# Timing made easy - i hope



## Bensjammin66 (May 12, 2009)

So I built a full roller 468 with KRE heads and Dave @ SD said they like 32 degrees total timing. I am running a stock HEI. The short of it is, anyone know which advance kit gives a nice 32-34 all in by 3000? My initial will be like 14 so i need 20 in by 3000. Most kits are less or in way later than 3000. Id imagine by now the Pontiac community has a spring and weight combo they like to run in HEI with alum heads no?


----------



## jetstang (Nov 5, 2008)

You need to go on PY forum and talk to the author of performance Pontiacs and he can get you the correct setup. I think it's Jim Hand. He doesn't come on here much. I think the DUI distributor has a good curve in it, but sounds like you are beyond that.


----------



## BearGFR (Aug 25, 2008)

Hokay.... need to understand some basics here first.

An "advance curve kit" (springs and weights) does NOTHING to control "how much" advance you have. Such a kit only changes "how fast" the advance you already have comes in.

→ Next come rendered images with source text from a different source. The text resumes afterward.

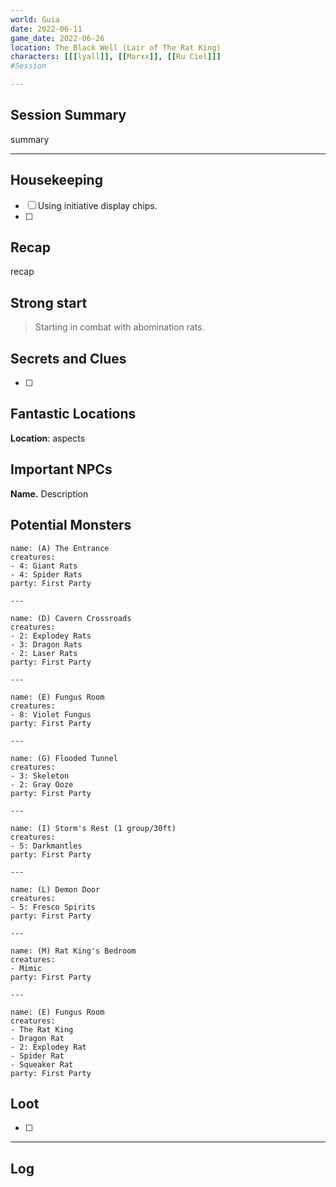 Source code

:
 ```yaml
--- 
world: Guia 
date: 2022-06-11 
game_date: 2022-06-26
location: The Black Well (Lair of The Rat King) 
characters: [[[lyall]], [[Marxx]], [[Ru Ciel]]] 
#Session

--- 
```


## Session Summary 

summary

--- 
## Housekeeping 
- [ ] Using initiative display chips.
- [ ] 
## Recap 

recap

## Strong start 
> Starting in combat with abomination rats.

## Secrets and Clues 
- [ ] 

## Fantastic Locations
**Location**: aspects

## Important NPCs
**Name.** Description

## Potential Monsters
```encounter-table
name: (A) The Entrance
creatures:
- 4: Giant Rats
- 4: Spider Rats
party: First Party

---

name: (D) Cavern Crossroads
creatures: 
- 2: Explodey Rats
- 3: Dragon Rats
- 2: Laser Rats
party: First Party

---

name: (E) Fungus Room
creatures: 
- 8: Violet Fungus
party: First Party

---

name: (G) Flooded Tunnel
creatures: 
- 3: Skeleton
- 2: Gray Ooze
party: First Party

---

name: (I) Storm's Rest (1 group/30ft)
creatures: 
- 5: Darkmantles
party: First Party

---

name: (L) Demon Door
creatures: 
- 5: Fresco Spirits
party: First Party

---

name: (M) Rat King's Bedroom
creatures: 
- Mimic
party: First Party

---

name: (E) Fungus Room
creatures: 
- The Rat King
- Dragon Rat
- 2: Explodey Rat
- Spider Rat
- Squeaker Rat
party: First Party

```

## Loot 
- [ ]

--- 

## Log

Take the cap off your distributor - and if it's not already installed in the car, then secure the "gear end" in a vise or something to immobilize it. Now, using your hand, grab the rotor and (gently) turn it from side to side. Notice that you can feel some springiness in there and that you can turn it a little bit each way before it hits "something solid" and won't turn any farther. How far it turns from one stop to the other is how much "mechanical advance" is "in" the distributor. Underneath the cap and rotor there's a set of springs and weights. The springs will hold the rotor (and the points cam or trigger if it's an HEI) up against one of the stops when it's not spinning. As it spins, and as rpm increases, the weights tend to "fly out" and will overcome the spring tension to begin moving the rotor and cam/trigger towards the other stop until it reaches the stop. The heavier the weights and lighter the springs, the "sooner" this will happen -- but you're still limited by the stops at "both ends".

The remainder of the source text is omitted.